- [Exercise goal] Could you copy each line of the entries that contains "значение"?

*** Opening of Records shown ***

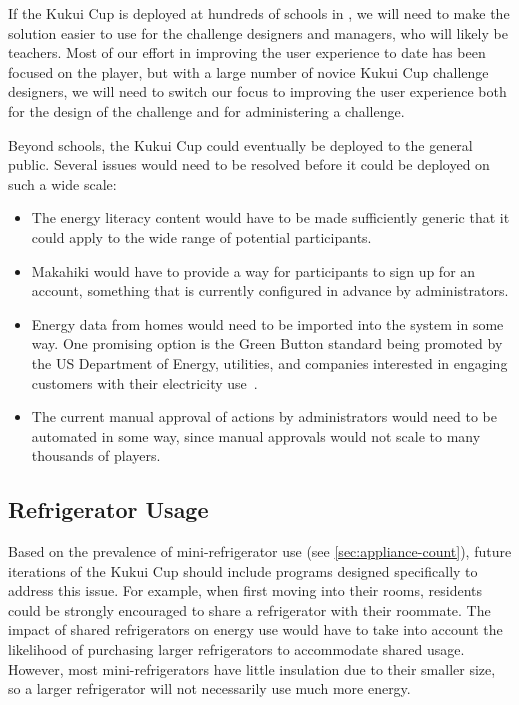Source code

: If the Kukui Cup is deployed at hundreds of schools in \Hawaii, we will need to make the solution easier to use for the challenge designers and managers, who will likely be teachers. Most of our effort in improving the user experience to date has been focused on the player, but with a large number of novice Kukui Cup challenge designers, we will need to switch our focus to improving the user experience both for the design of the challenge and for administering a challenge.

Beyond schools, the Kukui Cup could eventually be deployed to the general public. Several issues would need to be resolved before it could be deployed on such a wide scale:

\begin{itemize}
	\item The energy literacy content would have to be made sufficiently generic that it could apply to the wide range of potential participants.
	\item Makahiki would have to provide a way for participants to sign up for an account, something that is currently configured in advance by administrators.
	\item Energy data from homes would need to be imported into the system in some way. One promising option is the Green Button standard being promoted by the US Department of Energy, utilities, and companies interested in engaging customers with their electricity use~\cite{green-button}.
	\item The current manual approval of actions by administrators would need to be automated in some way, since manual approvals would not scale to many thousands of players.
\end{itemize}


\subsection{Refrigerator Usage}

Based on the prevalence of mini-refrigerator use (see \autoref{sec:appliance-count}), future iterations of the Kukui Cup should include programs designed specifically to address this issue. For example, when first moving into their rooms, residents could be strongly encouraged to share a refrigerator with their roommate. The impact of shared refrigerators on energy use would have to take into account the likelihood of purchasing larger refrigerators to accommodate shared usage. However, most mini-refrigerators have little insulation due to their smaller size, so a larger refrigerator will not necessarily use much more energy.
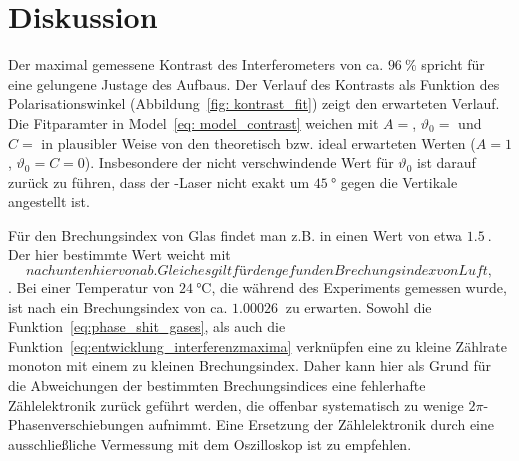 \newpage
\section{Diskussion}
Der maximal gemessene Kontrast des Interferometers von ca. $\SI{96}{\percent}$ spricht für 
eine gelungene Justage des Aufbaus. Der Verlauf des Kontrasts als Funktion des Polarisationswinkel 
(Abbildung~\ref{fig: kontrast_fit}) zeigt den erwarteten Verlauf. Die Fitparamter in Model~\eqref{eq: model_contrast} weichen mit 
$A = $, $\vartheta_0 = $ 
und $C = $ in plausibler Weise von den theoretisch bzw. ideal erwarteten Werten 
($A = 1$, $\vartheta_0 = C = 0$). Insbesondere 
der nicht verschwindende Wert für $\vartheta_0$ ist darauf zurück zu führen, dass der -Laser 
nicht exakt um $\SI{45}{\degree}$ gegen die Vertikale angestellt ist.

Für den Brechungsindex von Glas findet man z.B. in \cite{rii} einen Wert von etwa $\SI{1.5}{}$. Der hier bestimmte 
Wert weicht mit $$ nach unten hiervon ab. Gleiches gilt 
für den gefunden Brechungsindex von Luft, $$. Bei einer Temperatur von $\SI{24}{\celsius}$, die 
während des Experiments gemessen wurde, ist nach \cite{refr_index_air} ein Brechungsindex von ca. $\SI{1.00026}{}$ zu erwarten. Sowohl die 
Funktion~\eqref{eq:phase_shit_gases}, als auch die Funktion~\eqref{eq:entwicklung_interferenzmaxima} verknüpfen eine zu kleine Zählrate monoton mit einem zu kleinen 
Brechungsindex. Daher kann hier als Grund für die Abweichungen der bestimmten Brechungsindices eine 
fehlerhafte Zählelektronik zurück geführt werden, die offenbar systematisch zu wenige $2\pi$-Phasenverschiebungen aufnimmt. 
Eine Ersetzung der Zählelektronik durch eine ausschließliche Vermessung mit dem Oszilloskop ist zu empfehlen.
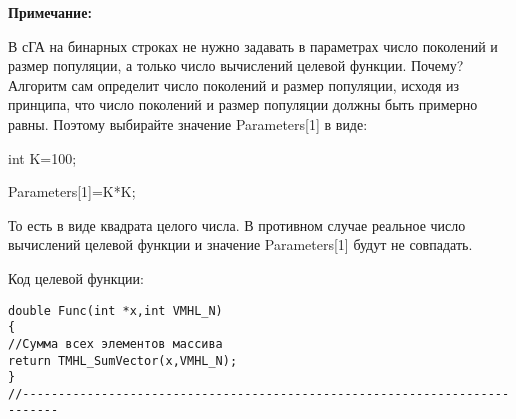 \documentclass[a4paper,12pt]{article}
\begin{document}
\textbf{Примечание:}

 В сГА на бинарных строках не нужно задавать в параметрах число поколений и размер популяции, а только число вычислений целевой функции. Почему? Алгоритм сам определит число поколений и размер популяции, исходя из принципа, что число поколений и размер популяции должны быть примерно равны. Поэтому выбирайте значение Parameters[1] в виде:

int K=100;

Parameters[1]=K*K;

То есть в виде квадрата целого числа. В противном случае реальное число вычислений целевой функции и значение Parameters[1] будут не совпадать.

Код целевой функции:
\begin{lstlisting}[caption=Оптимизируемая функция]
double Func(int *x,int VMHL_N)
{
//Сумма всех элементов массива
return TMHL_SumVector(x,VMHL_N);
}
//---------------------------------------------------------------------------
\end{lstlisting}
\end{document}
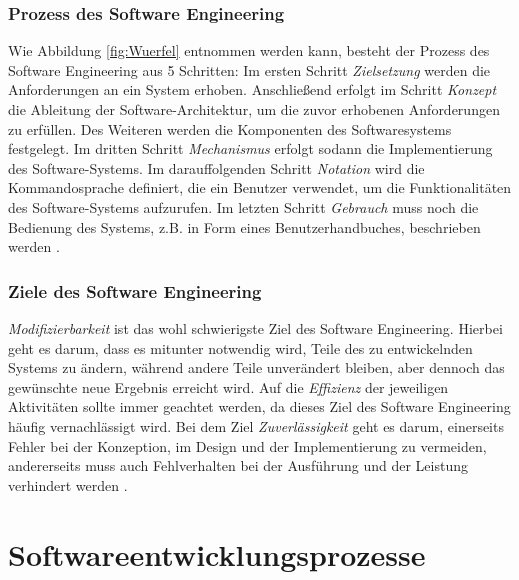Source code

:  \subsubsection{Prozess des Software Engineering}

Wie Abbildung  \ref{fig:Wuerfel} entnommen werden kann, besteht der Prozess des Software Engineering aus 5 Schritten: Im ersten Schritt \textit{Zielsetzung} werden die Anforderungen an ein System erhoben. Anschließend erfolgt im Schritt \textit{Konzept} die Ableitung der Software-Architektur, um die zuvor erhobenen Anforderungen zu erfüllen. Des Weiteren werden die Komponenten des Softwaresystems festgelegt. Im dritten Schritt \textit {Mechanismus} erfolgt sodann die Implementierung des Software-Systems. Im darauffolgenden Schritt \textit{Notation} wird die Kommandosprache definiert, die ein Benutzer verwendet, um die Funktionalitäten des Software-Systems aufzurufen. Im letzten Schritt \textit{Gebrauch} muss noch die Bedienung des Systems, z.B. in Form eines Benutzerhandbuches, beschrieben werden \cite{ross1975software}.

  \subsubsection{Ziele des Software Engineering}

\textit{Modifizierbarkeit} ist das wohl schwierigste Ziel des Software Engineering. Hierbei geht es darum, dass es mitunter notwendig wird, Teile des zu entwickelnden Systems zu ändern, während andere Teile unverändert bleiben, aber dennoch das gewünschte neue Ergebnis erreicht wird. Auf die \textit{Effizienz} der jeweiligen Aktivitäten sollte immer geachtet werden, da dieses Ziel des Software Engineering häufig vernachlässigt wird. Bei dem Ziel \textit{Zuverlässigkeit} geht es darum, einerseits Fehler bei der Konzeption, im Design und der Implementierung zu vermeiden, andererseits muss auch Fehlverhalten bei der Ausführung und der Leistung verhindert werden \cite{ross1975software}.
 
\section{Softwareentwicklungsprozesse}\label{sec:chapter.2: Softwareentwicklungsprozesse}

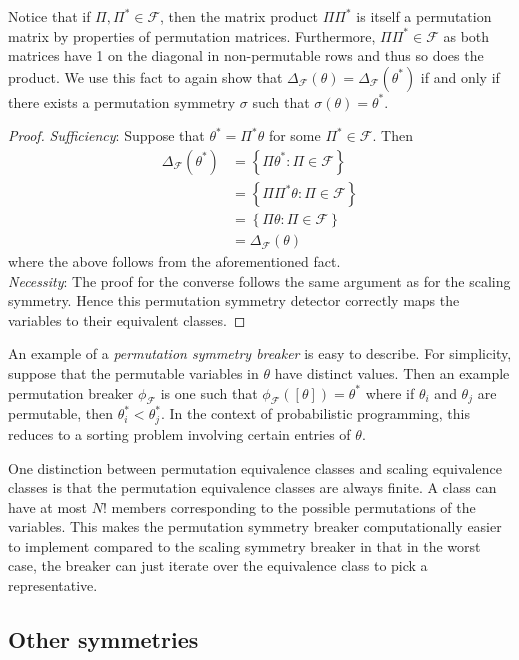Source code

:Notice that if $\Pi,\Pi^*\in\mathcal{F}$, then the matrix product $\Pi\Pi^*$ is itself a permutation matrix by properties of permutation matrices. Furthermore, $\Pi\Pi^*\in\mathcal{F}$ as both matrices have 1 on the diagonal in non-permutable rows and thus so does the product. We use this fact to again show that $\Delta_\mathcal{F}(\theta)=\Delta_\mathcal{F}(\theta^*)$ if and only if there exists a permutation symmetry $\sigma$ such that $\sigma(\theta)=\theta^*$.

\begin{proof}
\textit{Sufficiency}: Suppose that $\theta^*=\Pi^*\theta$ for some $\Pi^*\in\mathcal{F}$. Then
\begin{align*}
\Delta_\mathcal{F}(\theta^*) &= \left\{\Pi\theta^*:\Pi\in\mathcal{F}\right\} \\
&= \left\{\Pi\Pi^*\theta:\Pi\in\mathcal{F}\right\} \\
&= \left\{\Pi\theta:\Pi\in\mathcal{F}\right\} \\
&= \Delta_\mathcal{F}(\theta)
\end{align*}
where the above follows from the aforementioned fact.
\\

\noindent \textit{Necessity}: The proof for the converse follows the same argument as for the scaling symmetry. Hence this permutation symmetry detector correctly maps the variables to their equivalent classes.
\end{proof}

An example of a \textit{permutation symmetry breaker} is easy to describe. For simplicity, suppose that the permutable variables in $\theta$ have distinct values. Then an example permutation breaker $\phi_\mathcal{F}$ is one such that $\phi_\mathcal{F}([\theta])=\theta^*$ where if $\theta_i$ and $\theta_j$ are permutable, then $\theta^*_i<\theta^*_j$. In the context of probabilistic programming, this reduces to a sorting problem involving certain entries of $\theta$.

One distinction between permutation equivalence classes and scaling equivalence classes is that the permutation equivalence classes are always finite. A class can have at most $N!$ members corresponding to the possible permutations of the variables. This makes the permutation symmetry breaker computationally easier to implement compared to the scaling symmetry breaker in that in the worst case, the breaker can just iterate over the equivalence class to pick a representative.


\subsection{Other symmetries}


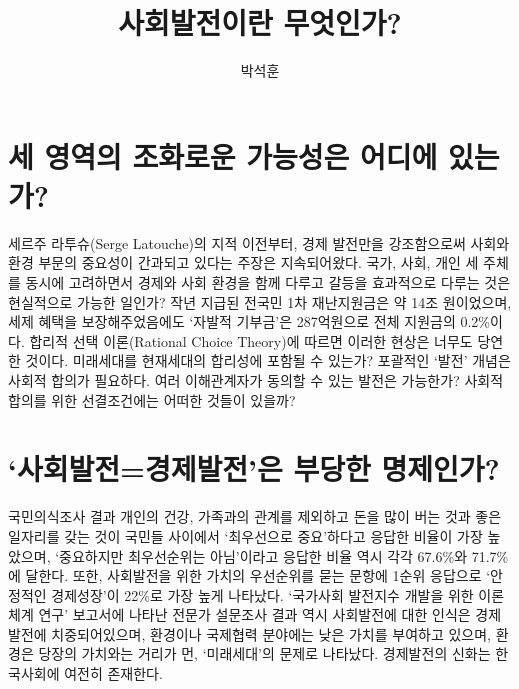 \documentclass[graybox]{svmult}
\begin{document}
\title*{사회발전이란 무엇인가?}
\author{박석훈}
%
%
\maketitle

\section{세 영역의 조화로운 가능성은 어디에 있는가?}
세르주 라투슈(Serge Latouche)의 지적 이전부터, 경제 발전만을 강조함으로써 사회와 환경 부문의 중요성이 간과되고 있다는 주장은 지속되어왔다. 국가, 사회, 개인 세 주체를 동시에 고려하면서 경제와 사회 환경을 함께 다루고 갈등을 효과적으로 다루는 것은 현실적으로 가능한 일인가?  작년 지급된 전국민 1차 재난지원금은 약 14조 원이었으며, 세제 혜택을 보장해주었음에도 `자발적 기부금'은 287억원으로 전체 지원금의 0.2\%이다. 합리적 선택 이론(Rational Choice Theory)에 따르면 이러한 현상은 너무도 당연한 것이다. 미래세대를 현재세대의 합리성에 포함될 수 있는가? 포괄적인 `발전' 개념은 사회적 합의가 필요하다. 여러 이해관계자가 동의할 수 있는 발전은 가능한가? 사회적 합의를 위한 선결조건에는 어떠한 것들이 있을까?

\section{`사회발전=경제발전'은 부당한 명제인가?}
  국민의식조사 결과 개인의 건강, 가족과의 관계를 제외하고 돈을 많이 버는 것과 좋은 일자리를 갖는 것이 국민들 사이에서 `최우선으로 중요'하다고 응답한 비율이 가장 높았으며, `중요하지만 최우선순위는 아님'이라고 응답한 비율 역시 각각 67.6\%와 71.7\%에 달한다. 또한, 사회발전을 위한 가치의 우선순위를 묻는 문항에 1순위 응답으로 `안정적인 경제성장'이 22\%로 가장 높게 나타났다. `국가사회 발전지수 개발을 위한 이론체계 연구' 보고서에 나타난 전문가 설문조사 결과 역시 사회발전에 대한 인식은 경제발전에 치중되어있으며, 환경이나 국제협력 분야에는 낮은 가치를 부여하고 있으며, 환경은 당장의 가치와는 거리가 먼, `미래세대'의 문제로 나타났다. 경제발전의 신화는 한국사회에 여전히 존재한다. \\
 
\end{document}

*** Close of Records shown ***

- [Answer space]
 В сГА на бинарных строках не нужно задавать в параметрах число поколений и размер популяции, а только число вычислений целевой функции. Почему? Алгоритм сам определит число поколений и размер популяции, исходя из принципа, что число поколений и размер популяции должны быть примерно равны. Поэтому выбирайте значение Parameters[1] в виде:
То есть в виде квадрата целого числа. В противном случае реальное число вычислений целевой функции и значение Parameters[1] будут не совпадать.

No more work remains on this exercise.